# Type for representing a list with 0 to 5 values

Well, a recursive solution is certainly the normal and in fact *nice* thing in Haskell, but it's a bit tricky to limit the number of elements then. So, for a *simple solution* to the problem, first consider the stupid-but-working one given by bradm.
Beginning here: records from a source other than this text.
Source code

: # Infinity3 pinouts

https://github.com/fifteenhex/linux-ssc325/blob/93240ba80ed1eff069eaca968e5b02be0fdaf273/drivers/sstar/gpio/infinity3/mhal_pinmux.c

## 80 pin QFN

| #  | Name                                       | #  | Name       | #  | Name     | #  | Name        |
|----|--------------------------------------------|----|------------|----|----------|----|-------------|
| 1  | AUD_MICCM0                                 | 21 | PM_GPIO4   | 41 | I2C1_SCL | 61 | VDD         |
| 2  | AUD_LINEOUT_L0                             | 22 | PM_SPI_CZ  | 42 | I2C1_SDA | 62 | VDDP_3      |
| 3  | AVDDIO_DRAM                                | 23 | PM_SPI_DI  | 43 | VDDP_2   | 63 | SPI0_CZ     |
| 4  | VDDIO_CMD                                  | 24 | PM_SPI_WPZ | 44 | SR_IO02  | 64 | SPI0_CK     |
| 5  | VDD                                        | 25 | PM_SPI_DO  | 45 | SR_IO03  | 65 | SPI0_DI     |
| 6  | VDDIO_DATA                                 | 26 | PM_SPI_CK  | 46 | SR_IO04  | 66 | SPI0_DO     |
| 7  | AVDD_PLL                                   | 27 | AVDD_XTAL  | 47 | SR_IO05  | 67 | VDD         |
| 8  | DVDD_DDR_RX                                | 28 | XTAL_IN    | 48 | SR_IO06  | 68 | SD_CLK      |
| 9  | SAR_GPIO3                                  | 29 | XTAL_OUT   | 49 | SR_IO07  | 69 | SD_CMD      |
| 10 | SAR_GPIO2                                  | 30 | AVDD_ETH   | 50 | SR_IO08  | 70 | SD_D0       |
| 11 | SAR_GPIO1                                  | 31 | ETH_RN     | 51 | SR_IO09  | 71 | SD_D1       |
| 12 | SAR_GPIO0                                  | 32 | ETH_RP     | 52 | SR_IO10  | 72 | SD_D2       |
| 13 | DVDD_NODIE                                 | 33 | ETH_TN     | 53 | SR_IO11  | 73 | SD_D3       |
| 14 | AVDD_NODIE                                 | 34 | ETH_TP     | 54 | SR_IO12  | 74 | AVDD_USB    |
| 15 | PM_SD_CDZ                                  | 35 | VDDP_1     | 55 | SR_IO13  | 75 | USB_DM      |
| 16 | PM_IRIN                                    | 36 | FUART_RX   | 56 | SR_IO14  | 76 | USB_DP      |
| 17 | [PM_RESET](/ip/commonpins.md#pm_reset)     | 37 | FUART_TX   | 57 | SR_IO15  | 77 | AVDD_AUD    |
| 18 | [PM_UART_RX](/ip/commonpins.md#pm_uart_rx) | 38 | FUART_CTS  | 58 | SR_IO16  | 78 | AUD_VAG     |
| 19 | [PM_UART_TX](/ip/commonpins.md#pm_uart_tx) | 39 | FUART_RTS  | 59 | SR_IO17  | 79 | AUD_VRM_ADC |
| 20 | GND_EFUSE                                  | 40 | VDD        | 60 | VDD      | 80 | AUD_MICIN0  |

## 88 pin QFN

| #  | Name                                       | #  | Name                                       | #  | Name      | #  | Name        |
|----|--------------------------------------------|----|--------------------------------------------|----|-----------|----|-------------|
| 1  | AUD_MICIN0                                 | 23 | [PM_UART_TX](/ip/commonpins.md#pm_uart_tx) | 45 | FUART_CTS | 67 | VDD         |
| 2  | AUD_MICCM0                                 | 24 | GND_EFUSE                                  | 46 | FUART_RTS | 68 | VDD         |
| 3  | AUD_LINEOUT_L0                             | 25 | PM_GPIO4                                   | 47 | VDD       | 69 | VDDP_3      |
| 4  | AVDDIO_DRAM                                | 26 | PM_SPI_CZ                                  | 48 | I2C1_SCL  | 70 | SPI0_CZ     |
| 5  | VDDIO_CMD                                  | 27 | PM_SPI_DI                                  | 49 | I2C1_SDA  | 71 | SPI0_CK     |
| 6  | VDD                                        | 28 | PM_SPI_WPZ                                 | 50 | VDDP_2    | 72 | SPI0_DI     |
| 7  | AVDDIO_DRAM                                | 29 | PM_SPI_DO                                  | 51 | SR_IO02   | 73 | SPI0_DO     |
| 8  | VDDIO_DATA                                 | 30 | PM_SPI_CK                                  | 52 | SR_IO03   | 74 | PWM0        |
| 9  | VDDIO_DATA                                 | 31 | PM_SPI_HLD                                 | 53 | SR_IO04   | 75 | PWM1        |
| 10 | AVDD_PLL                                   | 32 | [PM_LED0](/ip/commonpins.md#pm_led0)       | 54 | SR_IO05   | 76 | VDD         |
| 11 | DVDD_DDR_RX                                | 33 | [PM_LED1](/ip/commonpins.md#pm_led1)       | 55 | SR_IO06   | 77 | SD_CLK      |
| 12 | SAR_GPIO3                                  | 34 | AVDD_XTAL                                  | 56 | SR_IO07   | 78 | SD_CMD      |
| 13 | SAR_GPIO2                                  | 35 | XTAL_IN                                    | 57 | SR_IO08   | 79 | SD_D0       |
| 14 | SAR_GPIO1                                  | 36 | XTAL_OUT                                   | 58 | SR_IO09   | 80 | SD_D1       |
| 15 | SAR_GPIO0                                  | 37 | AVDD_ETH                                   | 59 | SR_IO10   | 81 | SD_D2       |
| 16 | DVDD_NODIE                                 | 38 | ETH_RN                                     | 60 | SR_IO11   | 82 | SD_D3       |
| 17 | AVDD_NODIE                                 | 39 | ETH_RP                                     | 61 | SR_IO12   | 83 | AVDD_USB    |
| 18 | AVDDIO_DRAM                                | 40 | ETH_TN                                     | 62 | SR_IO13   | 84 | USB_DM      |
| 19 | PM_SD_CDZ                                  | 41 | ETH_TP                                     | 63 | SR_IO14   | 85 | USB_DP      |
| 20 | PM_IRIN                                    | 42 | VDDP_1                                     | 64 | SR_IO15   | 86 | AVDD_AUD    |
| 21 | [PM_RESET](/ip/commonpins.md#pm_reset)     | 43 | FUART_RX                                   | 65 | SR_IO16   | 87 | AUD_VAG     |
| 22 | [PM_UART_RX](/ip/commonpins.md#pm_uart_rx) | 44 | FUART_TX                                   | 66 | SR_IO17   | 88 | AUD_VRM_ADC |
With the recursive solution, the trick is to pass a “counter” variable down the recursion, and then disable consing more elements when you reach the max allowed. This can be done nicely with a GADT:

```
{-# LANGUAGE GADTs, DataKinds, KindSignatures, TypeInType, StandaloneDeriving #-}
import Data.Kind
import GHC.TypeLits
infixr 5 :#
data ListMax :: Nat -> Type -> Type where
Nil :: ListMax n a
(:#) :: a -> ListMax n a -> ListMax (n+1) a
deriving instance (Show a) => Show (ListMax n a)
```

Then

```
*Main> 0:#1:#2:#Nil :: ListMax 5 Int
0 :# (1 :# (2 :# Nil))
*Main> 0:#1:#2:#3:#4:#5:#6:#Nil :: ListMax 5 Int
<interactive>:13:16: error:
• Couldn't match type ‘1’ with ‘0’
Expected type: ListMax 0 Int
Actual type: ListMax (0 + 1) Int
• In the second argument of ‘(:#)’, namely ‘5 :# 6 :# Nil’
In the second argument of ‘(:#)’, namely ‘4 :# 5 :# 6 :# Nil’
In the second argument of ‘(:#)’, namely ‘3 :# 4 :# 5 :# 6 :# Nil’
```

For the sake of completeness, let me add an "ugly" alternative approach, which is however rather basic.

Recall that `Maybe a`

is a type whose values are of the form `Nothing`

or `Just x`

for some `x :: a`

.

Hence, by reinterpreting the values above, we can regard `Maybe a`

as a "restricted list type" where lists can have either zero or one element.

Now, `(a, Maybe a)`

simply adds one more element, so it is a "list type" where lists can have one (`(x1, Nothing)`

) or two (`(x1, Just x2)`

) elements.

Therefore, `Maybe (a, Maybe a)`

is a "list type" where lists can have zero (`Nothing`

), one (`Just (x1, Nothing)`

), or two (`(Just (x1, Just x2)`

) elements.

You should now be able to understand how to proceed. Let me stress again that this is not a convenient solution to use, but it is (IMO) a nice exercise to understand it anyway.

Using some advanced features of Haskell, we can generalize the above using a type family:

```
type family List (n :: Nat) (a :: Type) :: Type where
List 0 a = ()
List n a = Maybe (a, List (n-1) a)
```

I won’t answer your exercise for you — for exercises, it’s better to figure out the answer yourself — but here’s a hint which should lead you to the answer: you can define a list with 0 to 2 elements as

```
data List a = None | One a | Two a a
```

Now, think about how can you extend this to five elements.